3th degree equation optimisation

3th degree equation optimisation

Dear All,

How can we rewriting the follow code to improve speed ?

I tried all the compiler option and found what was the optimum but still, I would like to have it quicker.

TCARRE=T*T      
TCUBE=T*TCARRE
ENTH=C(1)*TCUBE+C(2)*TCARRE+C(3)*T+C(4)

 

Thanks for your help,

Vincent

16 posts / 0 new
Last post
For more complete information about compiler optimizations, see our Optimization Notice.

Read, among others, about the Horner/ Qin Jiushao method:

     ENTH = ((C(1)*T + C(2))*T + C(3))*T + C(4)

P.S.: Corrected in response to TimP below: he pointed out that I had the indices of C in ascending order, whereas the O.P. has them in descending order.

Or modified Horner,

ENTH=(C(1)*T+C(2))*TCARRE+(C(3)*T+C(4))

Try with /assume:protect_parens

Vincent,

Are you saying that what you wrote is better than as mecej4 implied ?

ENTH = ((C(1)*T + C(2))*T + C(3))*T + C(4)

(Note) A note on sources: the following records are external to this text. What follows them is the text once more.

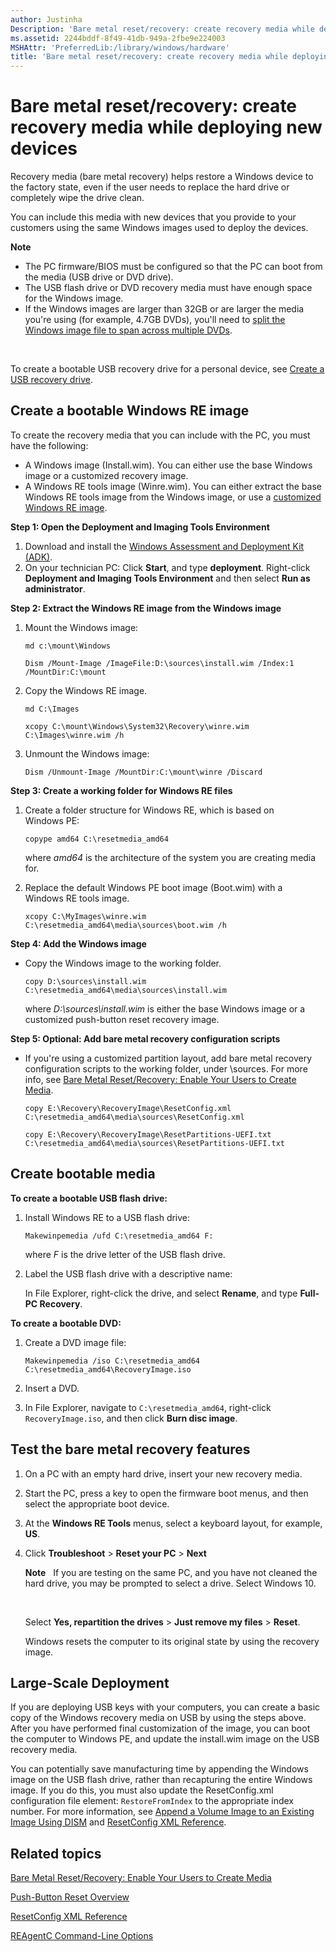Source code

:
 ```yaml
---
author: Justinha
Description: 'Bare metal reset/recovery: create recovery media while deploying new devices'
ms.assetid: 2244bddf-8f49-41db-949a-2fbe9e224003
MSHAttr: 'PreferredLib:/library/windows/hardware'
title: 'Bare metal reset/recovery: create recovery media while deploying new devices'
---
```


# Bare metal reset/recovery: create recovery media while deploying new devices


Recovery media (bare metal recovery) helps restore a Windows device to the factory state, even if the user needs to replace the hard drive or completely wipe the drive clean.

You can include this media with new devices that you provide to your customers using the same Windows images used to deploy the devices.

**Note**  
-   The PC firmware/BIOS must be configured so that the PC can boot from the media (USB drive or DVD drive).
-   The USB flash drive or DVD recovery media must have enough space for the Windows image.
-   If the Windows images are larger than 32GB or are larger the media you're using (for example, 4.7GB DVDs), you'll need to [split the Windows image file to span across multiple DVDs](split-a-windows-image--wim--file-to-span-across-multiple-dvds.md).

 

To create a bootable USB recovery drive for a personal device, see [Create a USB recovery drive](http://go.microsoft.com/fwlink/p/?linkid=296450).

## <span id="CreateMedia"></span><span id="createmedia"></span><span id="CREATEMEDIA"></span>Create a bootable Windows RE image


To create the recovery media that you can include with the PC, you must have the following:

-   A Windows image (Install.wim). You can either use the base Windows image or a customized recovery image.
-   A Windows RE tools image (Winre.wim). You can either extract the base Windows RE tools image from the Windows image, or use a [customized Windows RE image](customize-windows-re.md).

**Step 1: Open the Deployment and Imaging Tools Environment**

1.  Download and install the [Windows Assessment and Deployment Kit (ADK)](http://go.microsoft.com/fwlink/?LinkId=526803).
2.  On your technician PC: Click **Start**, and type **deployment**. Right-click **Deployment and Imaging Tools Environment** and then select **Run as administrator**.

**Step 2: Extract the Windows RE image from the Windows image**

1.  Mount the Windows image:

    ``` syntax
    md c:\mount\Windows

    Dism /Mount-Image /ImageFile:D:\sources\install.wim /Index:1 /MountDir:C:\mount
    ```

2.  Copy the Windows RE image.

    ``` syntax
    md C:\Images

    xcopy C:\mount\Windows\System32\Recovery\winre.wim C:\Images\winre.wim /h
    ```

3.  Unmount the Windows image:

    ``` syntax
    Dism /Unmount-Image /MountDir:C:\mount\winre /Discard
    ```

**Step 3: Create a working folder for Windows RE files**

1.  Create a folder structure for Windows RE, which is based on Windows PE:

    ``` syntax
    copype amd64 C:\resetmedia_amd64
    ```

    where *amd64* is the architecture of the system you are creating media for.

2.  Replace the default Windows PE boot image (Boot.wim) with a Windows RE tools image.

    ``` syntax
    xcopy C:\MyImages\winre.wim C:\resetmedia_amd64\media\sources\boot.wim /h
    ```

**Step 4: Add the Windows image**

-   Copy the Windows image to the working folder.

    ``` syntax
    copy D:\sources\install.wim C:\resetmedia_amd64\media\sources\install.wim
    ```

    where *D:\\sources\\install.wim* is either the base Windows image or a customized push-button reset recovery image.

**Step 5: Optional: Add bare metal recovery configuration scripts**

-   If you're using a customized partition layout, add bare metal recovery configuration scripts to the working folder, under \\sources. For more info, see [Bare Metal Reset/Recovery: Enable Your Users to Create Media](bare-metal-resetrecovery-enable-your-users-to-create-media-and-to-recover-hard-drive-space.md).

    ``` syntax
    copy E:\Recovery\RecoveryImage\ResetConfig.xml C:\resetmedia_amd64\media\sources\ResetConfig.xml

    copy E:\Recovery\RecoveryImage\ResetPartitions-UEFI.txt C:\resetmedia_amd64\media\sources\ResetPartitions-UEFI.txt
    ```

## <span id="Create_bootable_media"></span><span id="create_bootable_media"></span><span id="CREATE_BOOTABLE_MEDIA"></span>Create bootable media


**To create a bootable USB flash drive:**

1.  Install Windows RE to a USB flash drive:

    ``` syntax
    Makewinpemedia /ufd C:\resetmedia_amd64 F:
    ```

    where *F* is the drive letter of the USB flash drive.

2.  Label the USB flash drive with a descriptive name:

    In File Explorer, right-click the drive, and select **Rename**, and type **Full-PC Recovery**.

**To create a bootable DVD:**

1.  Create a DVD image file:

    ``` syntax
    Makewinpemedia /iso C:\resetmedia_amd64 C:\resetmedia_amd64\RecoveryImage.iso
    ```

2.  Insert a DVD.
3.  In File Explorer, navigate to `C:\resetmedia_amd64`, right-click `RecoveryImage.iso`, and then click **Burn disc image**.

## <span id="Test_the_bare_metal_recovery_features"></span><span id="test_the_bare_metal_recovery_features"></span><span id="TEST_THE_BARE_METAL_RECOVERY_FEATURES"></span>Test the bare metal recovery features


1.  On a PC with an empty hard drive, insert your new recovery media.
2.  Start the PC, press a key to open the firmware boot menus, and then select the appropriate boot device.
3.  At the **Windows RE Tools** menus, select a keyboard layout, for example, **US**.
4.  Click **Troubleshoot** &gt; **Reset your PC** &gt; **Next**

    **Note**  
    If you are testing on the same PC, and you have not cleaned the hard drive, you may be prompted to select a drive. Select Windows 10.

     

    Select **Yes, repartition the drives** &gt; **Just remove my files** &gt; **Reset**.

    Windows resets the computer to its original state by using the recovery image.

## <span id="Large-Scale_Deployment"></span><span id="large-scale_deployment"></span><span id="LARGE-SCALE_DEPLOYMENT"></span>Large-Scale Deployment


If you are deploying USB keys with your computers, you can create a basic copy of the Windows recovery media on USB by using the steps above. After you have performed final customization of the image, you can boot the computer to Windows PE, and update the install.wim image on the USB recovery media.

You can potentially save manufacturing time by appending the Windows image on the USB flash drive, rather than recapturing the entire Windows image. If you do this, you must also update the ResetConfig.xml configuration file element: `RestoreFromIndex` to the appropriate index number. For more information, see [Append a Volume Image to an Existing Image Using DISM](append-a-volume-image-to-an-existing-image-using-dism--s14.md) and [ResetConfig XML Reference](resetconfig-xml-reference-s14.md).

## <span id="related_topics"></span>Related topics


[Bare Metal Reset/Recovery: Enable Your Users to Create Media](bare-metal-resetrecovery-enable-your-users-to-create-media-and-to-recover-hard-drive-space.md)

[Push-Button Reset Overview](push-button-reset-overview.md)

[ResetConfig XML Reference](resetconfig-xml-reference-s14.md)

[REAgentC Command-Line Options](reagentc-command-line-options.md)

 

 






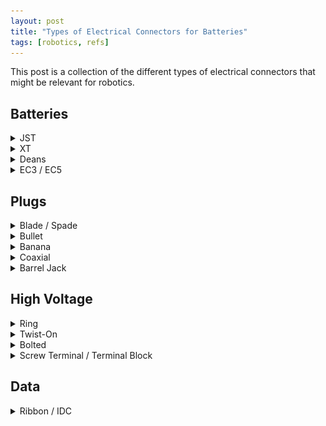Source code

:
 ```yaml
---
layout: post
title: "Types of Electrical Connectors for Batteries"
tags: [robotics, refs]
---
```


This post is a collection of the different types of electrical connectors that might be relevant for robotics.

## Batteries

<details>
<summary>JST</summary>
<div>
<figure>
    <img src='/images/electrical-connectors/jst-both.webp' />
    <figcaption>JST connector, typical for Lipo batteries.</figcaption>
</figure>
</div>
</details>

<details>
<summary>XT</summary>
<div>
<figure>
    <img src='/images/electrical-connectors/xt-both.webp' />
    <figcaption>XT connector, typically denoted like "XT60" meaning that it should be used for transmitting 60 Amps.</figcaption>
</figure>
</div>
</details>

<details>
<summary>Deans</summary>
<div>
<figure>
    <img src='/images/electrical-connectors/deans-both.webp' />
    <figcaption>Deans connectors.</figcaption>
</figure>
</div>
</details>

<details>
<summary>EC3 / EC5</summary>
<div>
<figure>
    <img src='/images/electrical-connectors/ec3-both.webp' />
    <figcaption>EC3 connectors.</figcaption>
</figure>
<figure>
    <img src='/images/electrical-connectors/ec5-both.webp' />
    <figcaption>EC5 connectors.</figcaption>
</figure>
<figure>
    <img src='/images/electrical-connectors/ec5-both-2.webp' />
    <figcaption>A different view of two EC5 connectors.</figcaption>
</figure>
</div>
</details>

## Plugs

<details>
<summary>Blade / Spade</summary>
<div>
<figure>
    <img src='/images/electrical-connectors/blade-both.webp' />
    <figcaption>Male and female blade connector.</figcaption>
</figure>
<figure>
    <img src='/images/electrical-connectors/blade-female.webp' />
    <figcaption>A slightly different-looking female blade connector.</figcaption>
</figure>
<figure>
    <img src='/images/electrical-connectors/spade-male.webp' />
    <figcaption>A male spade connector, which connects to the same female plug.</figcaption>
</figure>
</div>
</details>

<details>
<summary>Bullet</summary>
<div>
<figure>
    <img src='/images/electrical-connectors/bullet-both.webp' />
    <figcaption>Male and female bullet connector.</figcaption>
</figure>
</div>
</details>

<details>
<summary>Banana</summary>
<div>
<figure>
    <img src='/images/electrical-connectors/banana-both.webp' />
    <figcaption>Male and female banana connector.</figcaption>
</figure>
</div>
</details>

<details>
<summary>Coaxial</summary>
<div>
<figure>
    <img src='/images/electrical-connectors/coaxial-both.webp' />
    <figcaption>Example coaxial cable. There are many different types</figcaption>
</figure>
</div>
</details>

<details>
<summary>Barrel Jack</summary>
<div>
<figure>
    <img src='/images/electrical-connectors/barrel-jack-all.webp' />
    <figcaption>The different combinations of barrel jack connectors.</figcaption>
</figure>
</div>
</details>

## High Voltage

<details>
<summary>Ring</summary>
<div>
<figure>
    <img src='/images/electrical-connectors/ring-unisex.webp' />
    <figcaption>Unisex ring connector. These are usually crimp-on.</figcaption>
</figure>
<figure>
    <img src='/images/electrical-connectors/ring-connected.webp' />
    <figcaption>How ring connectors are mounted to whatever they are connecting to.</figcaption>
</figure>
</div>
</details>

<details>
<summary>Twist-On</summary>
<div>
<figure>
    <img src='/images/electrical-connectors/twist-on-unisex.webp' />
    <figcaption>Twist-on connector, such as you might see in your wall.</figcaption>
</figure>
</div>
</details>

<details>
<summary>Bolted</summary>
<div>
<figure>
    <img src='/images/electrical-connectors/bolted-unisex.webp' />
    <figcaption>Bolted connector, for transmitting high voltages.</figcaption>
</figure>
</div>
</details>

<details>
<summary>Screw Terminal / Terminal Block</summary>
<div>
<figure>
    <img src='/images/electrical-connectors/screw-terminal-unisex.webp' />
    <figcaption>Screw terminal connectors, usually used for providing power to a board.</figcaption>
</figure>
</div>
</details>

## Data

<details>
<summary>Ribbon / IDC</summary>
<div>
<figure>
    <img src='/images/electrical-connectors/ribbon-both.webp' />
    <figcaption>Ribbon connector.</figcaption>
</figure>
<figure>
    <img src='/images/electrical-connectors/idc-male.webp' />
    <figcaption>IDC connector.</figcaption>
</figure>
</div>
</details>
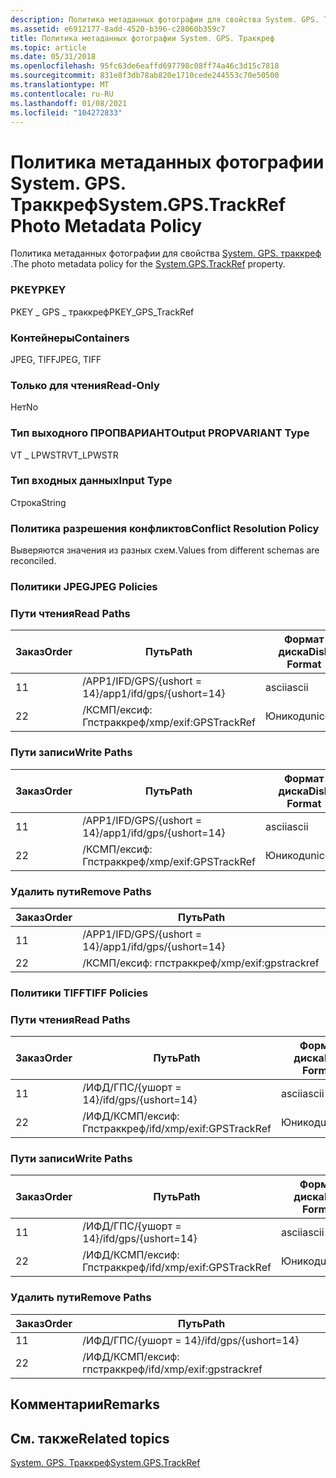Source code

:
 ```yaml
---
description: Политика метаданных фотографии для свойства System. GPS. Траккреф.
ms.assetid: e6912177-8add-4520-b396-c28060b359c7
title: Политика метаданных фотографии System. GPS. Траккреф
ms.topic: article
ms.date: 05/31/2018
ms.openlocfilehash: 95fc63de6eaffd697798c08ff74a46c3d15c7818
ms.sourcegitcommit: 831e8f3db78ab820e1710cede244553c70e50500
ms.translationtype: MT
ms.contentlocale: ru-RU
ms.lasthandoff: 01/08/2021
ms.locfileid: "104272833"
---
```

# <a name="systemgpstrackref-photo-metadata-policy"></a><span data-ttu-id="15c67-103">Политика метаданных фотографии System. GPS. Траккреф</span><span class="sxs-lookup"><span data-stu-id="15c67-103">System.GPS.TrackRef Photo Metadata Policy</span></span>

<span data-ttu-id="15c67-104">Политика метаданных фотографии для свойства [System. GPS. траккреф](../properties/props-system-gps-trackref.md) .</span><span class="sxs-lookup"><span data-stu-id="15c67-104">The photo metadata policy for the [System.GPS.TrackRef](../properties/props-system-gps-trackref.md) property.</span></span>

### <a name="pkey"></a><span data-ttu-id="15c67-105">PKEY</span><span class="sxs-lookup"><span data-stu-id="15c67-105">PKEY</span></span>

<span data-ttu-id="15c67-106">PKEY \_ GPS \_ траккреф</span><span class="sxs-lookup"><span data-stu-id="15c67-106">PKEY\_GPS\_TrackRef</span></span>

### <a name="containers"></a><span data-ttu-id="15c67-107">Контейнеры</span><span class="sxs-lookup"><span data-stu-id="15c67-107">Containers</span></span>

<span data-ttu-id="15c67-108">JPEG, TIFF</span><span class="sxs-lookup"><span data-stu-id="15c67-108">JPEG, TIFF</span></span>

### <a name="read-only"></a><span data-ttu-id="15c67-109">Только для чтения</span><span class="sxs-lookup"><span data-stu-id="15c67-109">Read-Only</span></span>

<span data-ttu-id="15c67-110">Нет</span><span class="sxs-lookup"><span data-stu-id="15c67-110">No</span></span>

### <a name="output-propvariant-type"></a><span data-ttu-id="15c67-111">Тип выходного ПРОПВАРИАНТ</span><span class="sxs-lookup"><span data-stu-id="15c67-111">Output PROPVARIANT Type</span></span>

<span data-ttu-id="15c67-112">VT \_ LPWSTR</span><span class="sxs-lookup"><span data-stu-id="15c67-112">VT\_LPWSTR</span></span>

### <a name="input-type"></a><span data-ttu-id="15c67-113">Тип входных данных</span><span class="sxs-lookup"><span data-stu-id="15c67-113">Input Type</span></span>

<span data-ttu-id="15c67-114">Строка</span><span class="sxs-lookup"><span data-stu-id="15c67-114">String</span></span>

### <a name="conflict-resolution-policy"></a><span data-ttu-id="15c67-115">Политика разрешения конфликтов</span><span class="sxs-lookup"><span data-stu-id="15c67-115">Conflict Resolution Policy</span></span>

<span data-ttu-id="15c67-116">Выверяются значения из разных схем.</span><span class="sxs-lookup"><span data-stu-id="15c67-116">Values from different schemas are reconciled.</span></span>

### <a name="jpeg-policies"></a><span data-ttu-id="15c67-117">Политики JPEG</span><span class="sxs-lookup"><span data-stu-id="15c67-117">JPEG Policies</span></span>

### <a name="read-paths"></a><span data-ttu-id="15c67-118">Пути чтения</span><span class="sxs-lookup"><span data-stu-id="15c67-118">Read Paths</span></span>



| <span data-ttu-id="15c67-119">Заказ</span><span class="sxs-lookup"><span data-stu-id="15c67-119">Order</span></span> | <span data-ttu-id="15c67-120">Путь</span><span class="sxs-lookup"><span data-stu-id="15c67-120">Path</span></span>                      | <span data-ttu-id="15c67-121">Формат диска</span><span class="sxs-lookup"><span data-stu-id="15c67-121">Disk Format</span></span> |
|-------|---------------------------|-------------|
| <span data-ttu-id="15c67-122">1</span><span class="sxs-lookup"><span data-stu-id="15c67-122">1</span></span>     | <span data-ttu-id="15c67-123">/APP1/IFD/GPS/{ushort = 14}</span><span class="sxs-lookup"><span data-stu-id="15c67-123">/app1/ifd/gps/{ushort=14}</span></span> | <span data-ttu-id="15c67-124">ascii</span><span class="sxs-lookup"><span data-stu-id="15c67-124">ascii</span></span>       |
| <span data-ttu-id="15c67-125">2</span><span class="sxs-lookup"><span data-stu-id="15c67-125">2</span></span>     | <span data-ttu-id="15c67-126">/КСМП/ексиф: Гпстраккреф</span><span class="sxs-lookup"><span data-stu-id="15c67-126">/xmp/exif:GPSTrackRef</span></span>     | <span data-ttu-id="15c67-127">Юникод</span><span class="sxs-lookup"><span data-stu-id="15c67-127">unicode</span></span>     |



 

### <a name="write-paths"></a><span data-ttu-id="15c67-128">Пути записи</span><span class="sxs-lookup"><span data-stu-id="15c67-128">Write Paths</span></span>



| <span data-ttu-id="15c67-129">Заказ</span><span class="sxs-lookup"><span data-stu-id="15c67-129">Order</span></span> | <span data-ttu-id="15c67-130">Путь</span><span class="sxs-lookup"><span data-stu-id="15c67-130">Path</span></span>                      | <span data-ttu-id="15c67-131">Формат диска</span><span class="sxs-lookup"><span data-stu-id="15c67-131">Disk Format</span></span> |
|-------|---------------------------|-------------|
| <span data-ttu-id="15c67-132">1</span><span class="sxs-lookup"><span data-stu-id="15c67-132">1</span></span>     | <span data-ttu-id="15c67-133">/APP1/IFD/GPS/{ushort = 14}</span><span class="sxs-lookup"><span data-stu-id="15c67-133">/app1/ifd/gps/{ushort=14}</span></span> | <span data-ttu-id="15c67-134">ascii</span><span class="sxs-lookup"><span data-stu-id="15c67-134">ascii</span></span>       |
| <span data-ttu-id="15c67-135">2</span><span class="sxs-lookup"><span data-stu-id="15c67-135">2</span></span>     | <span data-ttu-id="15c67-136">/КСМП/ексиф: Гпстраккреф</span><span class="sxs-lookup"><span data-stu-id="15c67-136">/xmp/exif:GPSTrackRef</span></span>     | <span data-ttu-id="15c67-137">Юникод</span><span class="sxs-lookup"><span data-stu-id="15c67-137">unicode</span></span>     |



 

### <a name="remove-paths"></a><span data-ttu-id="15c67-138">Удалить пути</span><span class="sxs-lookup"><span data-stu-id="15c67-138">Remove Paths</span></span>



| <span data-ttu-id="15c67-139">Заказ</span><span class="sxs-lookup"><span data-stu-id="15c67-139">Order</span></span> | <span data-ttu-id="15c67-140">Путь</span><span class="sxs-lookup"><span data-stu-id="15c67-140">Path</span></span>                      |
|-------|---------------------------|
| <span data-ttu-id="15c67-141">1</span><span class="sxs-lookup"><span data-stu-id="15c67-141">1</span></span>     | <span data-ttu-id="15c67-142">/APP1/IFD/GPS/{ushort = 14}</span><span class="sxs-lookup"><span data-stu-id="15c67-142">/app1/ifd/gps/{ushort=14}</span></span> |
| <span data-ttu-id="15c67-143">2</span><span class="sxs-lookup"><span data-stu-id="15c67-143">2</span></span>     | <span data-ttu-id="15c67-144">/КСМП/ексиф: гпстраккреф</span><span class="sxs-lookup"><span data-stu-id="15c67-144">/xmp/exif:gpstrackref</span></span>     |



 

### <a name="tiff-policies"></a><span data-ttu-id="15c67-145">Политики TIFF</span><span class="sxs-lookup"><span data-stu-id="15c67-145">TIFF Policies</span></span>

### <a name="read-paths"></a><span data-ttu-id="15c67-146">Пути чтения</span><span class="sxs-lookup"><span data-stu-id="15c67-146">Read Paths</span></span>



| <span data-ttu-id="15c67-147">Заказ</span><span class="sxs-lookup"><span data-stu-id="15c67-147">Order</span></span> | <span data-ttu-id="15c67-148">Путь</span><span class="sxs-lookup"><span data-stu-id="15c67-148">Path</span></span>                      | <span data-ttu-id="15c67-149">Формат диска</span><span class="sxs-lookup"><span data-stu-id="15c67-149">Disk Format</span></span> |
|-------|---------------------------|-------------|
| <span data-ttu-id="15c67-150">1</span><span class="sxs-lookup"><span data-stu-id="15c67-150">1</span></span>     | <span data-ttu-id="15c67-151">/ИФД/ГПС/{ушорт = 14}</span><span class="sxs-lookup"><span data-stu-id="15c67-151">/ifd/gps/{ushort=14}</span></span>      | <span data-ttu-id="15c67-152">ascii</span><span class="sxs-lookup"><span data-stu-id="15c67-152">ascii</span></span>       |
| <span data-ttu-id="15c67-153">2</span><span class="sxs-lookup"><span data-stu-id="15c67-153">2</span></span>     | <span data-ttu-id="15c67-154">/ИФД/КСМП/ексиф: Гпстраккреф</span><span class="sxs-lookup"><span data-stu-id="15c67-154">/ifd/xmp/exif:GPSTrackRef</span></span> | <span data-ttu-id="15c67-155">Юникод</span><span class="sxs-lookup"><span data-stu-id="15c67-155">unicode</span></span>     |



 

### <a name="write-paths"></a><span data-ttu-id="15c67-156">Пути записи</span><span class="sxs-lookup"><span data-stu-id="15c67-156">Write Paths</span></span>



| <span data-ttu-id="15c67-157">Заказ</span><span class="sxs-lookup"><span data-stu-id="15c67-157">Order</span></span> | <span data-ttu-id="15c67-158">Путь</span><span class="sxs-lookup"><span data-stu-id="15c67-158">Path</span></span>                      | <span data-ttu-id="15c67-159">Формат диска</span><span class="sxs-lookup"><span data-stu-id="15c67-159">Disk Format</span></span> |
|-------|---------------------------|-------------|
| <span data-ttu-id="15c67-160">1</span><span class="sxs-lookup"><span data-stu-id="15c67-160">1</span></span>     | <span data-ttu-id="15c67-161">/ИФД/ГПС/{ушорт = 14}</span><span class="sxs-lookup"><span data-stu-id="15c67-161">/ifd/gps/{ushort=14}</span></span>      | <span data-ttu-id="15c67-162">ascii</span><span class="sxs-lookup"><span data-stu-id="15c67-162">ascii</span></span>       |
| <span data-ttu-id="15c67-163">2</span><span class="sxs-lookup"><span data-stu-id="15c67-163">2</span></span>     | <span data-ttu-id="15c67-164">/ИФД/КСМП/ексиф: Гпстраккреф</span><span class="sxs-lookup"><span data-stu-id="15c67-164">/ifd/xmp/exif:GPSTrackRef</span></span> | <span data-ttu-id="15c67-165">Юникод</span><span class="sxs-lookup"><span data-stu-id="15c67-165">unicode</span></span>     |



 

### <a name="remove-paths"></a><span data-ttu-id="15c67-166">Удалить пути</span><span class="sxs-lookup"><span data-stu-id="15c67-166">Remove Paths</span></span>



| <span data-ttu-id="15c67-167">Заказ</span><span class="sxs-lookup"><span data-stu-id="15c67-167">Order</span></span> | <span data-ttu-id="15c67-168">Путь</span><span class="sxs-lookup"><span data-stu-id="15c67-168">Path</span></span>                      |
|-------|---------------------------|
| <span data-ttu-id="15c67-169">1</span><span class="sxs-lookup"><span data-stu-id="15c67-169">1</span></span>     | <span data-ttu-id="15c67-170">/ИФД/ГПС/{ушорт = 14}</span><span class="sxs-lookup"><span data-stu-id="15c67-170">/ifd/gps/{ushort=14}</span></span>      |
| <span data-ttu-id="15c67-171">2</span><span class="sxs-lookup"><span data-stu-id="15c67-171">2</span></span>     | <span data-ttu-id="15c67-172">/ИФД/КСМП/ексиф: гпстраккреф</span><span class="sxs-lookup"><span data-stu-id="15c67-172">/ifd/xmp/exif:gpstrackref</span></span> |



 

## <a name="remarks"></a><span data-ttu-id="15c67-173">Комментарии</span><span class="sxs-lookup"><span data-stu-id="15c67-173">Remarks</span></span>

## <a name="related-topics"></a><span data-ttu-id="15c67-174">См. также</span><span class="sxs-lookup"><span data-stu-id="15c67-174">Related topics</span></span>

<dl> <dt>

[<span data-ttu-id="15c67-175">System. GPS. Траккреф</span><span class="sxs-lookup"><span data-stu-id="15c67-175">System.GPS.TrackRef</span></span>](../properties/props-system-gps-trackref.md)
</dt> </dl>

This version has fewer multiplies, but I am wondering if your version has better register retention ?

John

>>...This version has fewer multiplies, but I am wondering if your version has better register retention?..

John,

Even if there are less multiplications in that equation you don't take into account that at a lowest level there are Latencies, Throughputs ( some calculations could be executed in parallel ) for instructions and Pipelines in a CPU. So, for a really small equation with a very limited number of degrees I wouldn't worry. Is that really critical for a 3rd degree polynomial?

If you think that you're right go practical and prove that there is even a small difference.

I hope that you've heard that expression from Mr. Spock in Star Trek movie: Any difference that makes no difference, is no difference...

Sergey,

I have always used the approach of mecej4, on the basis of minimal operations.
I was only asking Vincent if his question was based on experience that showed his approach worked better.
Tim's organisation of the equation is interesting, if the compiler can utilise this.

It is difficult to see the practical effect, as if it is being performed many times, then other vectorisation arrangements outside this code snippet could be more relevant.

John

 At assembly level the code (taylor sine approx. by Horner scheme) could look like this:

                    movups xmm1,veclib1//load of coefficients
                    mulps xmm0,xmm1
                    addps xmm7,xmm0 //Xmm7 accumulates the result
                    movups xmm1,veclib2
                    mulps xmm0,xmm1
                    addps xmm7,xmm0
                    movups xmm1,veclib3
                    mulps  xmm0,xmm1
                    addps xmm7,xmm0
                    movups xmm1,veclib4
                    mulps  xmm0,xmm1
                    addps xmm7,xmm0
                    movups xmm1,veclib5

For few terms I do not think if one less or one more multiplication does really matter.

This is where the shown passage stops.